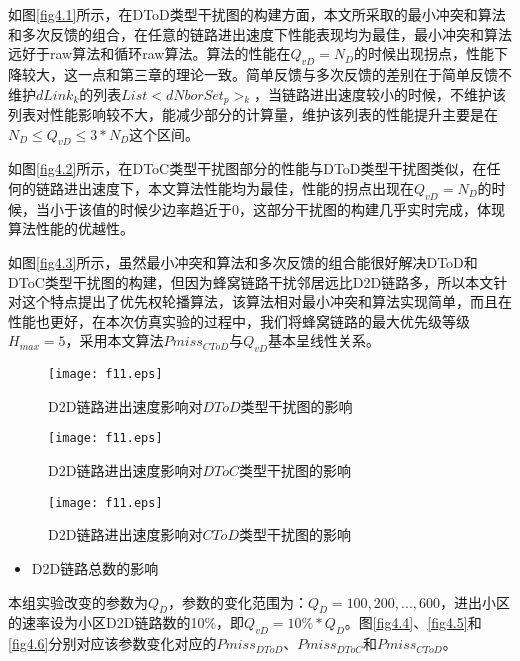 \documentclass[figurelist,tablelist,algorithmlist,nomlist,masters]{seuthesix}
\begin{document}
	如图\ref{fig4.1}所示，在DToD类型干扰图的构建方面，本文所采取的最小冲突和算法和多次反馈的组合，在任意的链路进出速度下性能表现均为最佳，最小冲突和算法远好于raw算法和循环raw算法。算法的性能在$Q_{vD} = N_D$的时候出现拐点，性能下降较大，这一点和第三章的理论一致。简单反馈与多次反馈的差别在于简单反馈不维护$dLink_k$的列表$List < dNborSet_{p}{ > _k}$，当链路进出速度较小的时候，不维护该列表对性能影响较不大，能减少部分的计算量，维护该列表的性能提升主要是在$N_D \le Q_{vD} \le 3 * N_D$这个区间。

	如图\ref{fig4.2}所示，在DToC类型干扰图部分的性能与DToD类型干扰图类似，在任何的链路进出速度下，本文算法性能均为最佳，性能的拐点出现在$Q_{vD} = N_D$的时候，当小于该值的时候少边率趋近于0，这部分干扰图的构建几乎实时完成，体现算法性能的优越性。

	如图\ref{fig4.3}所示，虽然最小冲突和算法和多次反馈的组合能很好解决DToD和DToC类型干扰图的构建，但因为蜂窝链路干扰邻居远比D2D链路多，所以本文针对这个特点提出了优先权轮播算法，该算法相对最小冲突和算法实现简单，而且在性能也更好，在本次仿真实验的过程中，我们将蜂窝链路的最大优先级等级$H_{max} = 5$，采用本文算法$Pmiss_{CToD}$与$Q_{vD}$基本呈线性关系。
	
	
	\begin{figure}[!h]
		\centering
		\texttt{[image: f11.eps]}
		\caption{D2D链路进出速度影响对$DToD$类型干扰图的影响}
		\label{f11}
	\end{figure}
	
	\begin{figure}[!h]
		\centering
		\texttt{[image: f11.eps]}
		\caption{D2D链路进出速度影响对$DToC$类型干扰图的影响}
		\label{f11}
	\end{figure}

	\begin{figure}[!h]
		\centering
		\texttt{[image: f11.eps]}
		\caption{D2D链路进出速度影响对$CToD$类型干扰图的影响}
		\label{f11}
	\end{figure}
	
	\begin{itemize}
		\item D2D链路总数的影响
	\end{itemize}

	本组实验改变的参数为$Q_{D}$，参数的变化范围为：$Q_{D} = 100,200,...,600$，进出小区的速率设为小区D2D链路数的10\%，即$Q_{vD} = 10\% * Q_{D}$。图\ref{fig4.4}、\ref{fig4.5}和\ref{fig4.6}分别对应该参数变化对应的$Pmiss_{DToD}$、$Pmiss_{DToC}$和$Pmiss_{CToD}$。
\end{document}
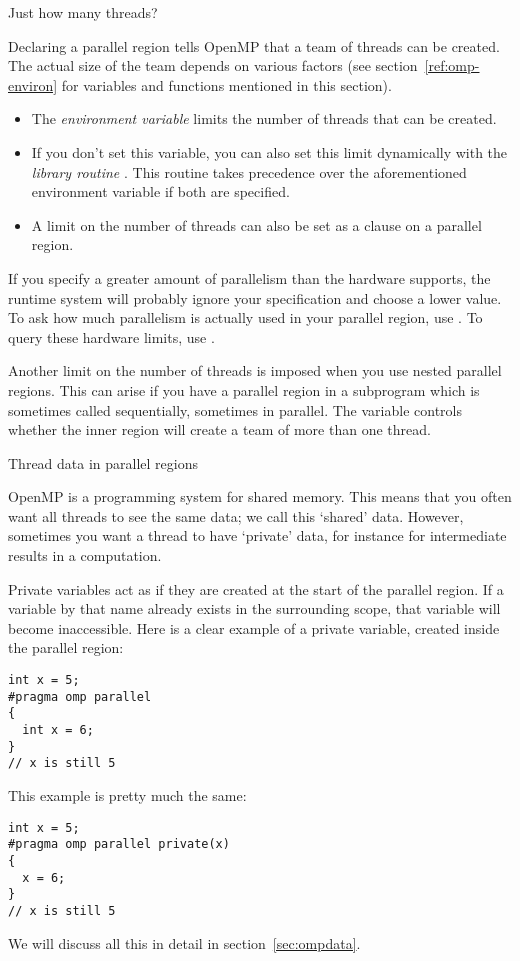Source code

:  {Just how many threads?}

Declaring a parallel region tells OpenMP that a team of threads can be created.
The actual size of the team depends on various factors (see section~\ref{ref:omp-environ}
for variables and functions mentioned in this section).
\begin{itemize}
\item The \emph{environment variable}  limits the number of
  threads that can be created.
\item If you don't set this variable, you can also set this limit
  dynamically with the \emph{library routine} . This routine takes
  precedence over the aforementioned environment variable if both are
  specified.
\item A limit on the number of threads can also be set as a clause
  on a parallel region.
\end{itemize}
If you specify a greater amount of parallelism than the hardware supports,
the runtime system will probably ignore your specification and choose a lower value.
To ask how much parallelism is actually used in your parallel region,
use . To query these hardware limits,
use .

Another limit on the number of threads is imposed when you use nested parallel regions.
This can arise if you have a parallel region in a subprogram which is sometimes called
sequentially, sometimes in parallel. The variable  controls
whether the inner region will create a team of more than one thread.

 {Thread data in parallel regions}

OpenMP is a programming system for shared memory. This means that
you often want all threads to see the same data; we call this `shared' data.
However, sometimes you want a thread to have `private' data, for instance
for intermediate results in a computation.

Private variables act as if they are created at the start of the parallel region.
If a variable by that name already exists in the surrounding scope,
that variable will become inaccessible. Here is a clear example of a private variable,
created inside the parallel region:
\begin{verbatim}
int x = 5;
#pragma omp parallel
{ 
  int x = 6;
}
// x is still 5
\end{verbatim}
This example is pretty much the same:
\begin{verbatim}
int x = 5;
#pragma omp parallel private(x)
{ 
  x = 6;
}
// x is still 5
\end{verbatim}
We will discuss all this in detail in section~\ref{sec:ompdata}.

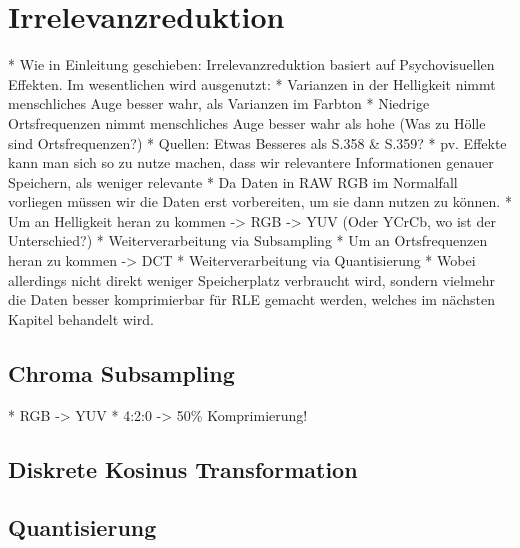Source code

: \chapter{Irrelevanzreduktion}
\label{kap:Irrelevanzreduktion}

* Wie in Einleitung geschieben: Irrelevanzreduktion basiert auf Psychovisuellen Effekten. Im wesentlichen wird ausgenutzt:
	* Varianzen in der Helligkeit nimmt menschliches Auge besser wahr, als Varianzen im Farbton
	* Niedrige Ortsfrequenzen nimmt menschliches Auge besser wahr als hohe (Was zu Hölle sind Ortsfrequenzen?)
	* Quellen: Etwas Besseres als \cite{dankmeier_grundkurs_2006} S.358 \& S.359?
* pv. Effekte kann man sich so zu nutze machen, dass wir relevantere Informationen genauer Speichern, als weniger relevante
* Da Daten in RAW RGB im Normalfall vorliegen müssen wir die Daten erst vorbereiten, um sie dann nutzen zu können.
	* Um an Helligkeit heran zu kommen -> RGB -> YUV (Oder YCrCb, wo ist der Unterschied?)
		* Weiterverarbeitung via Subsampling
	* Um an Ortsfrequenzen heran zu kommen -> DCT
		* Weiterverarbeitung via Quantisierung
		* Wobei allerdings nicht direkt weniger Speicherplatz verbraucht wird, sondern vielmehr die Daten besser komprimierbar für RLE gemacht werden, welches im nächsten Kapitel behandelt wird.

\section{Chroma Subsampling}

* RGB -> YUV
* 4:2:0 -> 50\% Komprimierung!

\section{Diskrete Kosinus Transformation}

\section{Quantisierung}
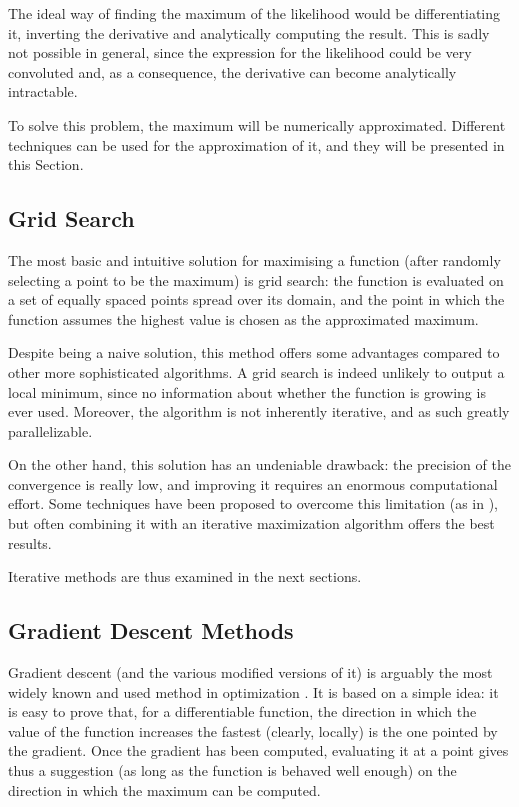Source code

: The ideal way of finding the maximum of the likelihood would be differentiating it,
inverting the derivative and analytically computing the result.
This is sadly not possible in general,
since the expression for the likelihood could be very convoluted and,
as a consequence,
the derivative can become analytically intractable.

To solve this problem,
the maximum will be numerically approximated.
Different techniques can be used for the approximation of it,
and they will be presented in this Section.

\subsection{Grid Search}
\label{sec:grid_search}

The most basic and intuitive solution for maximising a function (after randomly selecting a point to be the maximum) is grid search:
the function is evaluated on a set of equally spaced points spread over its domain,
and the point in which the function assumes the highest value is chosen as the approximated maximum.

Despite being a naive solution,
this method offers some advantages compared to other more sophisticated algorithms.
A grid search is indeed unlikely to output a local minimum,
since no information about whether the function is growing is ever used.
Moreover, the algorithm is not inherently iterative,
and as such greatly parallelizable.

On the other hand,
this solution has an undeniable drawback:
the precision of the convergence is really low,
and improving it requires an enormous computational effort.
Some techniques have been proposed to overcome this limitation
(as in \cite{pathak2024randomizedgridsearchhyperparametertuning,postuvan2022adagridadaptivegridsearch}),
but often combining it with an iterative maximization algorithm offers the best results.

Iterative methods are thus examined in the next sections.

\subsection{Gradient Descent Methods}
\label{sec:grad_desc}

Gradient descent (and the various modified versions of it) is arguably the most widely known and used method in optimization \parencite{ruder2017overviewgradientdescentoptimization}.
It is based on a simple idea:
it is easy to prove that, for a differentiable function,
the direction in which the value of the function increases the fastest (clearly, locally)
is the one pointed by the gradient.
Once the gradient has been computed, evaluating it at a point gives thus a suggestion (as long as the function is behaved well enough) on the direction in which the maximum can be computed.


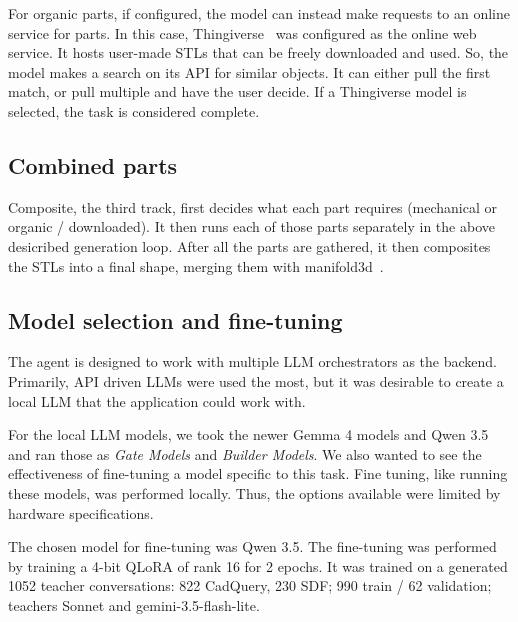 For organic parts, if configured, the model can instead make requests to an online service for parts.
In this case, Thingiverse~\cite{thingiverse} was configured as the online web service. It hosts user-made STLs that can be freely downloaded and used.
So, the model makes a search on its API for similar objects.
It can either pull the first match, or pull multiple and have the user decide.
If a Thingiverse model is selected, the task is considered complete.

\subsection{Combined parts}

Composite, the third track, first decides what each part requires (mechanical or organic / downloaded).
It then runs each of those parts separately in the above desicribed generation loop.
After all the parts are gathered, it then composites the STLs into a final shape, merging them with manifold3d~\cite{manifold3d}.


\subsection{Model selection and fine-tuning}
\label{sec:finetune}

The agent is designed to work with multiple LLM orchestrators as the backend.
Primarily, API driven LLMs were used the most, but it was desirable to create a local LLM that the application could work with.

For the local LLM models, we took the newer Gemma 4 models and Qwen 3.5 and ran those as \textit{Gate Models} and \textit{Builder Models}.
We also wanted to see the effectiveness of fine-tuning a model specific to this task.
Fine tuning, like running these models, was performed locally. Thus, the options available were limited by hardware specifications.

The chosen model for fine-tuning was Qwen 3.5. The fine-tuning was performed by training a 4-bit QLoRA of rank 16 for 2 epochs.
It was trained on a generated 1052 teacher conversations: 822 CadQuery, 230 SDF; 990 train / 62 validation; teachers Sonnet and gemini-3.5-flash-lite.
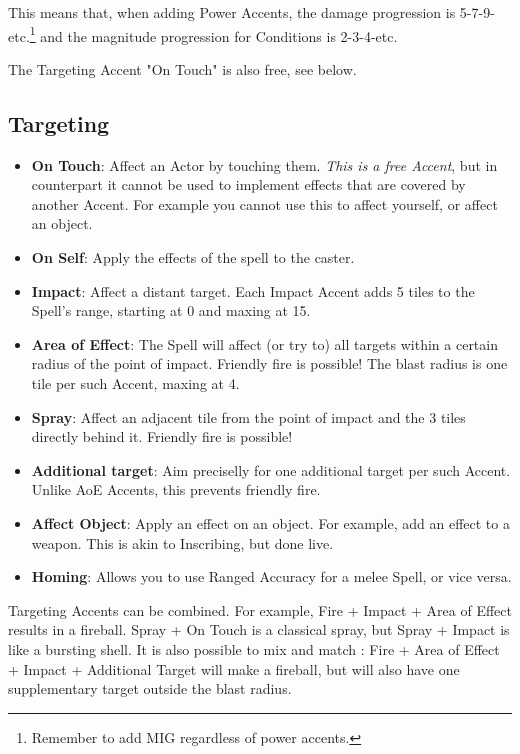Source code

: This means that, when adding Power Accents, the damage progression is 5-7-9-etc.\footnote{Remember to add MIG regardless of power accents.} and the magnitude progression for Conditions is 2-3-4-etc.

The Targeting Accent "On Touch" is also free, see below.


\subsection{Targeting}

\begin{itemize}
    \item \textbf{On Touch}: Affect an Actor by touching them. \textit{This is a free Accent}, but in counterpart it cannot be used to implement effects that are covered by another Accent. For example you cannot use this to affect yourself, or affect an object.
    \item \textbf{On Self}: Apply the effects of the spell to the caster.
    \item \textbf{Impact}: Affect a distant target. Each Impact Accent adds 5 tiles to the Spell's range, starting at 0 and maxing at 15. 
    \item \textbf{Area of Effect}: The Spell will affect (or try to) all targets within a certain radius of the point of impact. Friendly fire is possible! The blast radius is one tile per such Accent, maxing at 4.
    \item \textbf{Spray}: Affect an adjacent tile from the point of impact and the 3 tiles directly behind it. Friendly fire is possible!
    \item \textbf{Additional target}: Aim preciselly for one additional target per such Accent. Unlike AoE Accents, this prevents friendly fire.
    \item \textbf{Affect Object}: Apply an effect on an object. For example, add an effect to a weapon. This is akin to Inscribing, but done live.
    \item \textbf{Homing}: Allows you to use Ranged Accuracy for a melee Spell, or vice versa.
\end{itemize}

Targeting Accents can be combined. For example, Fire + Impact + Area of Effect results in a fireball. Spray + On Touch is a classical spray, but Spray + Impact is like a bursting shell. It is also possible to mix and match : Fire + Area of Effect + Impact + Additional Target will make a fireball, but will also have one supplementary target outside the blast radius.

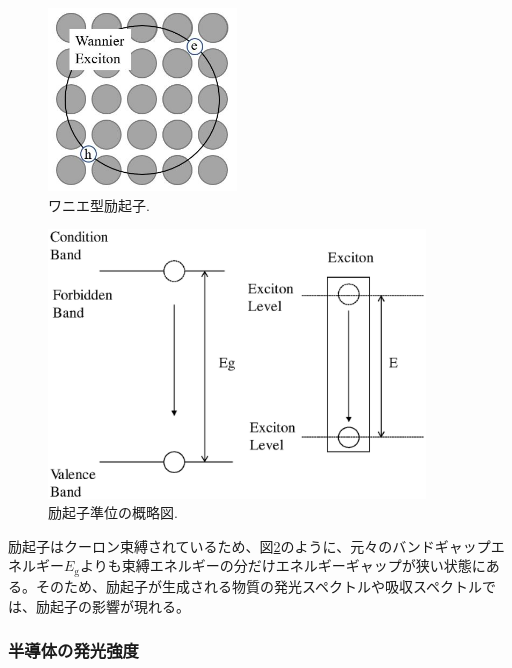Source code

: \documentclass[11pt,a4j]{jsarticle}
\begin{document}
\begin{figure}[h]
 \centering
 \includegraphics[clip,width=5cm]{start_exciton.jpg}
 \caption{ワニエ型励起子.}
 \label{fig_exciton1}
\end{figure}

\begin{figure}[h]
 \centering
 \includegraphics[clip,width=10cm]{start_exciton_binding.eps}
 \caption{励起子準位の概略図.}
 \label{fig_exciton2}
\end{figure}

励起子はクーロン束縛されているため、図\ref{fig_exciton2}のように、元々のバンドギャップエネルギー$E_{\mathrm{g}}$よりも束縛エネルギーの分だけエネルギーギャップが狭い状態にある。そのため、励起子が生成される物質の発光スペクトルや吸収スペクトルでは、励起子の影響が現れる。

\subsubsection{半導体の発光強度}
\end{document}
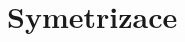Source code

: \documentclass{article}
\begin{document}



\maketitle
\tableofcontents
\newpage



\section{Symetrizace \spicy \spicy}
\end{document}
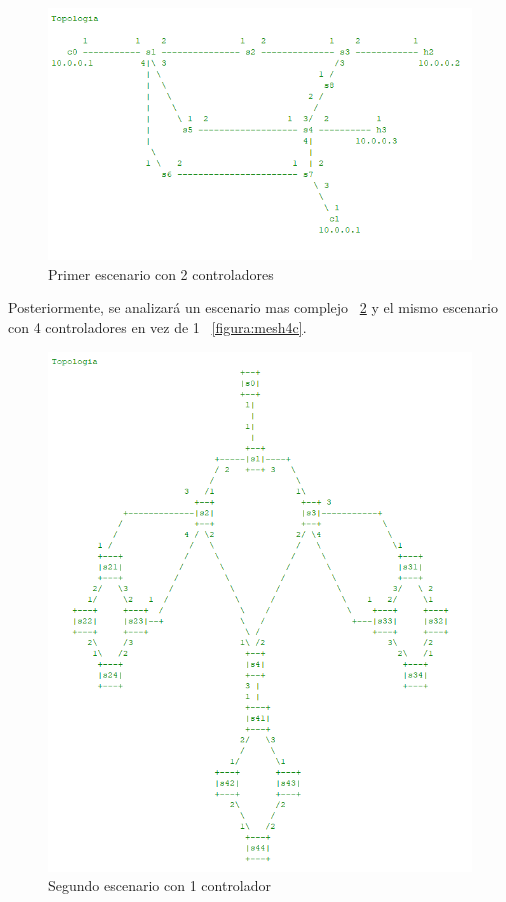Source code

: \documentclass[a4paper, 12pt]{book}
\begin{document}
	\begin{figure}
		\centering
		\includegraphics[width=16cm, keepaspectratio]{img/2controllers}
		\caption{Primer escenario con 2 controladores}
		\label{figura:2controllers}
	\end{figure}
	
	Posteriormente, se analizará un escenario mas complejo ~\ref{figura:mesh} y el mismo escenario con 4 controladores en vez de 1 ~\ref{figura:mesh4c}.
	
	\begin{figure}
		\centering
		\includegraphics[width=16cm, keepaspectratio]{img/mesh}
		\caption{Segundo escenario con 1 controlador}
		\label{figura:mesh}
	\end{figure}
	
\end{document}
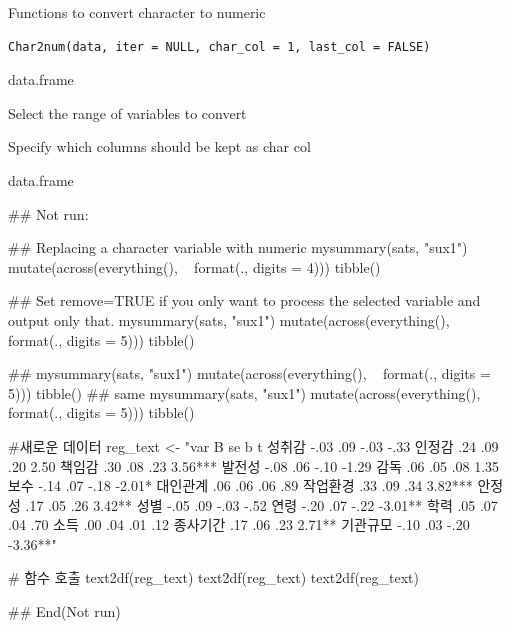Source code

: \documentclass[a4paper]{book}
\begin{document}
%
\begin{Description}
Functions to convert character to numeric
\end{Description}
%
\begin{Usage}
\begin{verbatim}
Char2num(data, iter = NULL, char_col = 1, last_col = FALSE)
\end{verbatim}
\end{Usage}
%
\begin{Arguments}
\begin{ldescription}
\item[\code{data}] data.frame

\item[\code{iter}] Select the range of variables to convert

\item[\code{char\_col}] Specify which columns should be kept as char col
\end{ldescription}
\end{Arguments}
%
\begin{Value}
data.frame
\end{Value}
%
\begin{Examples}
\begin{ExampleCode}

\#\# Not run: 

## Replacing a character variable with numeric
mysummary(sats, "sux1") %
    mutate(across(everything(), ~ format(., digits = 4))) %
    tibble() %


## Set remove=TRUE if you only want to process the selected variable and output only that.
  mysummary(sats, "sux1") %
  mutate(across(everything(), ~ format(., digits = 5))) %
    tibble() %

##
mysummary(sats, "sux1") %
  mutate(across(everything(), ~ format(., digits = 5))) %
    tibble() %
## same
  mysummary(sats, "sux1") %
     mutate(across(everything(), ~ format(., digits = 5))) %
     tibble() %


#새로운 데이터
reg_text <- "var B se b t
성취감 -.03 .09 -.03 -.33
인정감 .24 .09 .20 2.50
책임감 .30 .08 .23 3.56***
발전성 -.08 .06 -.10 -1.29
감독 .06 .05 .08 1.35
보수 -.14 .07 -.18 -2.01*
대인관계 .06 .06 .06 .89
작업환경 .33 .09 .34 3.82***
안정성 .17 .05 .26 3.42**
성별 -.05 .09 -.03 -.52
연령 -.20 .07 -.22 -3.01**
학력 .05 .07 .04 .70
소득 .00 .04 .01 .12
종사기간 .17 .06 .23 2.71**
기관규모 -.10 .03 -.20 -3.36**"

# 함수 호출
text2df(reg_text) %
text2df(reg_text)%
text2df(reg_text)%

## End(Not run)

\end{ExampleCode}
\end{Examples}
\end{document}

#####

- EXERCISE DIRECTIONS -
Compute how many lines of the records above hold the string "than". Give the number with no other output.

- REPLY -
2